*ACTION ITEM:*
Among the entries below, how many lines hold "they"? Reply with the number only.

Stored dataset items
****************************************

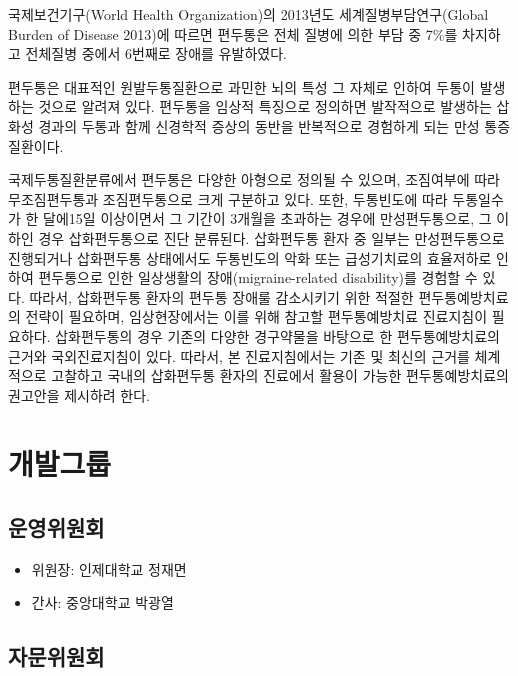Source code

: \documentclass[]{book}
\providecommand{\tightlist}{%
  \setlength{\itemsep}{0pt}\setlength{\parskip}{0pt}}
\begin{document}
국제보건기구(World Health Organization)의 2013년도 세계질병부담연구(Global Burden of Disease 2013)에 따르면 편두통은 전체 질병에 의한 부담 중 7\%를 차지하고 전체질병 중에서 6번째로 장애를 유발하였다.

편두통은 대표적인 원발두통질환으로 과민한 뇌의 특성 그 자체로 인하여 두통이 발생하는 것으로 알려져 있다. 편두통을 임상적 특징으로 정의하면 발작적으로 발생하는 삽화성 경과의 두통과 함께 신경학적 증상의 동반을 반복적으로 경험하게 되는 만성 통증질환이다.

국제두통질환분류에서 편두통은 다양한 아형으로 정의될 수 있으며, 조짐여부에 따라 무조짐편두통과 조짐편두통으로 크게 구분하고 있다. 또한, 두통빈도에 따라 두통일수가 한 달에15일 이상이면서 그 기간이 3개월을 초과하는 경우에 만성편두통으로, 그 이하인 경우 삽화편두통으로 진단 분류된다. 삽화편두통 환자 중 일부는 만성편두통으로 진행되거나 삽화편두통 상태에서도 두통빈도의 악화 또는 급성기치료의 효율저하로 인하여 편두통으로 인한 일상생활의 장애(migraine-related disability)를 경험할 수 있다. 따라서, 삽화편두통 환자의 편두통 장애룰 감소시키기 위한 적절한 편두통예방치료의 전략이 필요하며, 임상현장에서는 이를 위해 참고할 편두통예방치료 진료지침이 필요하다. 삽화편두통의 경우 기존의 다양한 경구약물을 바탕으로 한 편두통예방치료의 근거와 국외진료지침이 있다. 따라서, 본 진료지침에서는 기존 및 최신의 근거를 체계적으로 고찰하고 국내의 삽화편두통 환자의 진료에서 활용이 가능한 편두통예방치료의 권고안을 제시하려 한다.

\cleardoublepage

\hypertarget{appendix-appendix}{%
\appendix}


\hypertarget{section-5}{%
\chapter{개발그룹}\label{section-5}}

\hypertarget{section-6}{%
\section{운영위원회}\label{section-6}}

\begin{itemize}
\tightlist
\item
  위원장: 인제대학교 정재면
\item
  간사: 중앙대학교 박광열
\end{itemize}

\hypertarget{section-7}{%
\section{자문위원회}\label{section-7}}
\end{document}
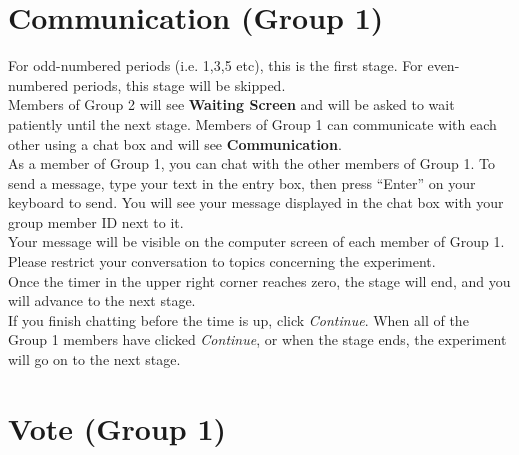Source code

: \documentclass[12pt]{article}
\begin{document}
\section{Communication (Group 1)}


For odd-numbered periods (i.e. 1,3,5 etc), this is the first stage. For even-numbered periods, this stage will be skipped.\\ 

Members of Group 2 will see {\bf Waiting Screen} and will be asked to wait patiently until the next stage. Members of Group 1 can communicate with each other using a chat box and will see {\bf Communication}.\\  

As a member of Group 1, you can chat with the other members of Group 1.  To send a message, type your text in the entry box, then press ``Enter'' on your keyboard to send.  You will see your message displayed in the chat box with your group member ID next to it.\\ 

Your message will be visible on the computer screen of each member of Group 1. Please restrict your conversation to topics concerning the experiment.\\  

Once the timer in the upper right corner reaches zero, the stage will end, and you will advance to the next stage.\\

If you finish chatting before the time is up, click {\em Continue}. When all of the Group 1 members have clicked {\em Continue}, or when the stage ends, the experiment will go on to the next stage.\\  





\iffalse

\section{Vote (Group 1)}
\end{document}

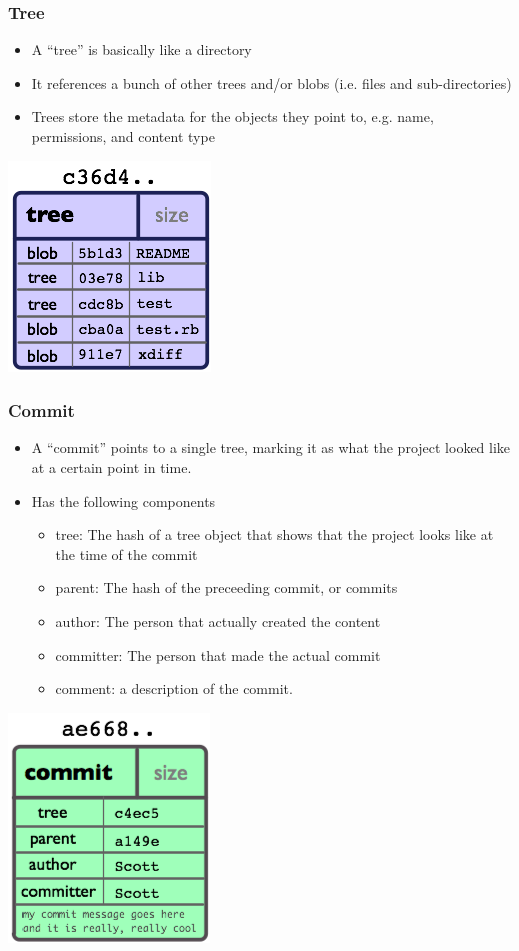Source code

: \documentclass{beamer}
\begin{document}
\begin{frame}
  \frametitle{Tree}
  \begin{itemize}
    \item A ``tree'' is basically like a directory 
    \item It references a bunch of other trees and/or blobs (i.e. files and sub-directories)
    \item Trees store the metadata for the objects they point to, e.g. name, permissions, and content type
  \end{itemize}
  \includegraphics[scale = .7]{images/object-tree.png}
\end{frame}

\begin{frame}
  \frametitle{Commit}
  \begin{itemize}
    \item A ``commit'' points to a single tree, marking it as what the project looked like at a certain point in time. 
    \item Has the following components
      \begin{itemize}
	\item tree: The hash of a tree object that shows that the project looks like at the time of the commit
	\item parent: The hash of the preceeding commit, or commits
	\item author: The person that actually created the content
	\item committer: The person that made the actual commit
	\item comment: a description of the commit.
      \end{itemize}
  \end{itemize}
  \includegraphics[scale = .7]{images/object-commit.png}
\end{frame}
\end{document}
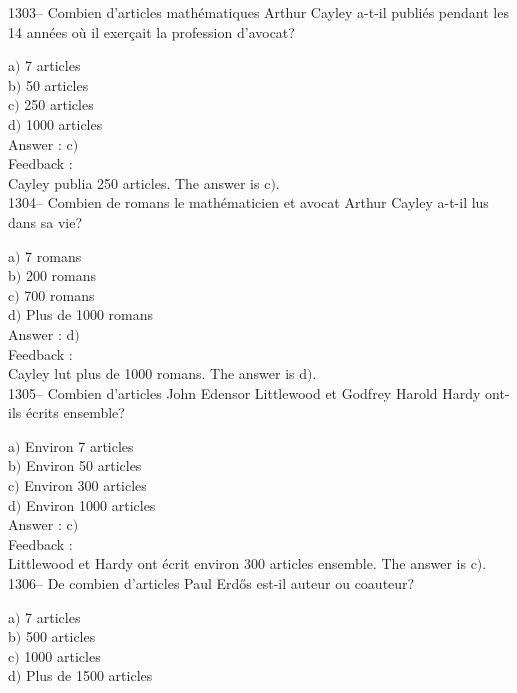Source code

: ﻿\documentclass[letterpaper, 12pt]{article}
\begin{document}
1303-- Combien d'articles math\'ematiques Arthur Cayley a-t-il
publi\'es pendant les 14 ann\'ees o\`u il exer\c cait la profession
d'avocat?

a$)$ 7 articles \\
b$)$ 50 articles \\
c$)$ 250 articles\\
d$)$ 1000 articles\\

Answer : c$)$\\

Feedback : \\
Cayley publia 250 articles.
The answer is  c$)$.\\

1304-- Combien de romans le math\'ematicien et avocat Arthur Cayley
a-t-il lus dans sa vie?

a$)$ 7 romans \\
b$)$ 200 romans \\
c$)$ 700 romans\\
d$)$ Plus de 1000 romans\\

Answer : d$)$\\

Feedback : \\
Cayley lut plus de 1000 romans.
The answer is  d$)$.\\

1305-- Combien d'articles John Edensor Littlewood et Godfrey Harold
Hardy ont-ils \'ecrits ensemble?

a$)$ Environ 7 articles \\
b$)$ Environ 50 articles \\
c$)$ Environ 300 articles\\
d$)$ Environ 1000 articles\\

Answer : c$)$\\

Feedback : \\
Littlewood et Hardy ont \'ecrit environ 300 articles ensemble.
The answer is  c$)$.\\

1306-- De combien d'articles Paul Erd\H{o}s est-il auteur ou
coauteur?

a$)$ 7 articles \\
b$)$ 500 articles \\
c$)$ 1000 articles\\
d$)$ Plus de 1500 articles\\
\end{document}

****************************************

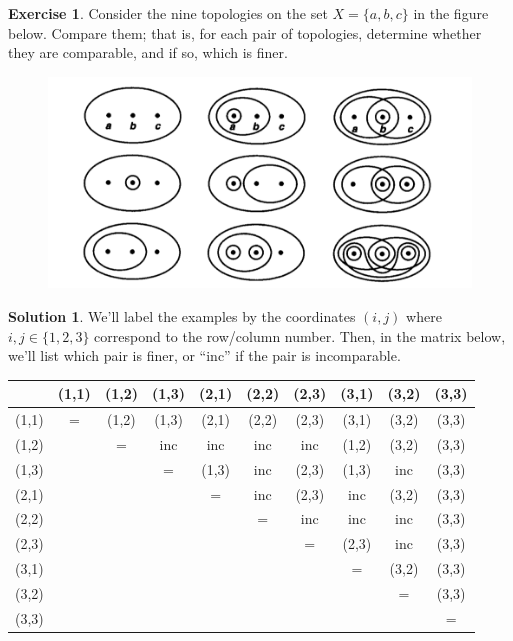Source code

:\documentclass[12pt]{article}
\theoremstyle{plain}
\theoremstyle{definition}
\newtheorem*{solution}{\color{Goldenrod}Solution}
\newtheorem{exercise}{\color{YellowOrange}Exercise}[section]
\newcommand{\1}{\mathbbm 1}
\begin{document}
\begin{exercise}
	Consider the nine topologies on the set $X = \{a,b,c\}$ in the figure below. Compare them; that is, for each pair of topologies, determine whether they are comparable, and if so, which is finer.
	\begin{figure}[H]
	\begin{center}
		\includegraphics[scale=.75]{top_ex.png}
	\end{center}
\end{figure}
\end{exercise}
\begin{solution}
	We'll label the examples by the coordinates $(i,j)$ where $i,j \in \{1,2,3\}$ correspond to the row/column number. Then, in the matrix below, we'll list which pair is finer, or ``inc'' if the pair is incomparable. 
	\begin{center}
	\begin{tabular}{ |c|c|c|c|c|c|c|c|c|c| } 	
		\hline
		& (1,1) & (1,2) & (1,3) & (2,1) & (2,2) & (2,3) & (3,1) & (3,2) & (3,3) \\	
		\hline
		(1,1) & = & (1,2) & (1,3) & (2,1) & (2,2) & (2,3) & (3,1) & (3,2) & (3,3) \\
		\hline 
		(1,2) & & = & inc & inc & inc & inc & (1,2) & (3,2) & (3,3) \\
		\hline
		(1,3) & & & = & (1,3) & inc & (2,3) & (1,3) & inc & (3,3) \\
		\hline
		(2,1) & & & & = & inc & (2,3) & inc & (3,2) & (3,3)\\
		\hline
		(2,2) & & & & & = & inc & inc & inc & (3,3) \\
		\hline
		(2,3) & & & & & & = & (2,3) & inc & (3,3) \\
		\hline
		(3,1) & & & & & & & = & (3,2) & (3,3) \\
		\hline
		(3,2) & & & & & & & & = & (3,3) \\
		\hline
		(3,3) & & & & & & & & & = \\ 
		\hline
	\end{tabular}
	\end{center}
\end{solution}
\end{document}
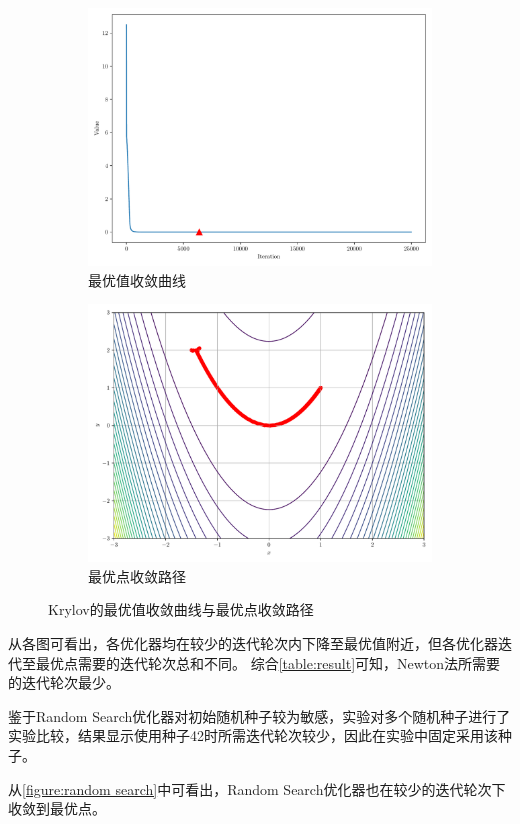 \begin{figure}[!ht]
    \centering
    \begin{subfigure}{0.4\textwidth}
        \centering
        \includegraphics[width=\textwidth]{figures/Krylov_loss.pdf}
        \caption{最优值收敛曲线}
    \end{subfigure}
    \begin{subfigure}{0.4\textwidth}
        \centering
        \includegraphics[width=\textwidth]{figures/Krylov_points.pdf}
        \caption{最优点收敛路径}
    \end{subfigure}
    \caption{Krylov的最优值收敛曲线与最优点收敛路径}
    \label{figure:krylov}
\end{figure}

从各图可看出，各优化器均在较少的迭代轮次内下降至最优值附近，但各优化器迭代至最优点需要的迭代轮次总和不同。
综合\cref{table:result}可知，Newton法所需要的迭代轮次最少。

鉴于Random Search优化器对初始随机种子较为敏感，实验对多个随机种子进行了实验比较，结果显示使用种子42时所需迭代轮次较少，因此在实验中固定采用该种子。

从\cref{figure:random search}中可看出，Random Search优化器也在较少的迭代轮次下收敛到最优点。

****************************************

*EXERCISE RESULT:*
2